Reference [17], using the partial differential equation (P-DE) method, estimated key parameters of the PV components and demonstrated better precision and faster convergence in contrast to other methods. Their approach requires fewer control parameters. However, a limitation of their method is the occurrence of singularities due to incorrect modeling and other unaddressed constraints.

This research [18] presents a new and scalable tool for real-time PV system analysis and is extendable to emerging technologies, such as perovskite and hybrid solar cells.

Other algorithms, including the particle assembly algorithm [19], the genetic algorithm [20], and several hybrid techniques, have also been implemented for parameter extraction in single- and dual-diode models, each presenting distinct advantages and drawbacks [21,22]. Despite their differences, all methods share the common goal of minimizing the errors between experimental observations and simulated outputs of the equivalent PV critical models.

However, a number of the previously discussed methods face challenges, such as convergence instability, limited scalability to multi-diode models, and high computational complexity. These constraints underscore the need for a comprehensive hybrid approach that effectively combines global and local optimization capabilities—an objective achieved in this study through the integration of WOA and FMO algorithms, further supported by DL techniques.

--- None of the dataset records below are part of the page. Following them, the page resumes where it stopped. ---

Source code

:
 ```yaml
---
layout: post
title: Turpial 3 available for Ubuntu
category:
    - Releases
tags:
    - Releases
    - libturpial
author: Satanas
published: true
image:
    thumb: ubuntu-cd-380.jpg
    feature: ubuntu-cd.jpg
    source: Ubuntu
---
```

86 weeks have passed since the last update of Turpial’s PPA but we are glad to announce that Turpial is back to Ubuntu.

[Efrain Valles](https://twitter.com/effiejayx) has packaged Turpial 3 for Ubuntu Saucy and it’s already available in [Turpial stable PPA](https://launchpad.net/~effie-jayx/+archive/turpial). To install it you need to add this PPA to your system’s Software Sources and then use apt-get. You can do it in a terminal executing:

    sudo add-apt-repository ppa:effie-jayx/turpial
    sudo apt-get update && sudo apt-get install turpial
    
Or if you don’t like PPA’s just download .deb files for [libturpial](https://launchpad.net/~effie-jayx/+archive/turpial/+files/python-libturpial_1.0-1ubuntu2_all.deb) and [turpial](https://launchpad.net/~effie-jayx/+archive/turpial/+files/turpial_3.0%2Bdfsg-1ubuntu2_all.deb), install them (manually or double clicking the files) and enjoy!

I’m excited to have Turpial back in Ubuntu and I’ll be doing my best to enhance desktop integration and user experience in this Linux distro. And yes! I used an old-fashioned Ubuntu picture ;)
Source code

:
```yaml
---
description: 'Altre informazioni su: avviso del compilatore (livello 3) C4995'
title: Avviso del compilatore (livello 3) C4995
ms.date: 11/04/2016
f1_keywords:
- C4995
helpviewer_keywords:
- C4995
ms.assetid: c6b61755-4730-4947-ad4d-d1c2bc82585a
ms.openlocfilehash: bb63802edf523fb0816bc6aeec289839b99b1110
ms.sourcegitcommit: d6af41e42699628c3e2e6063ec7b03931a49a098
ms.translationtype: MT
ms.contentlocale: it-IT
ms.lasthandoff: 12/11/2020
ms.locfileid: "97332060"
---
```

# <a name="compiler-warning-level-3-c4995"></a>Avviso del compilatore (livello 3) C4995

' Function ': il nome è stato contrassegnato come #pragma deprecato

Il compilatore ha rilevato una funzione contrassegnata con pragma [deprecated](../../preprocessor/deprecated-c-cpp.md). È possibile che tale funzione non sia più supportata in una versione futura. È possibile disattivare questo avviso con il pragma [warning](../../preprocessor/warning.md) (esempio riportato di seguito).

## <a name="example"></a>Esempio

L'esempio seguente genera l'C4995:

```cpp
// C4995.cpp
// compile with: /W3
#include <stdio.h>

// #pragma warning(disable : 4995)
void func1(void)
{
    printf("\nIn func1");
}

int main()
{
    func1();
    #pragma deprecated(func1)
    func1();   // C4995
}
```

In reference [23], researchers applied neural networks for the enhancement of datasets from photovoltaic cells and an improved equilibrium optimizer (EO) for parameter identification in single, double, and TDMs. In the enhanced optimizer, a backpropagation neural network enables more efficient optimization with a refined fitness function. However, the method is limited by increased time consumption required for data handling.

In this regard, a new algorithm, the fractal chaotic Henon Harris hawks optimization (FCHHHO), was developed in [24], which updates the random parameter of the HHO technique using the fractal Henon chaotic map. Although it has been applied to various benchmark functions, its tendency to converge to the local optima reduces the reliability of the global minimum determination.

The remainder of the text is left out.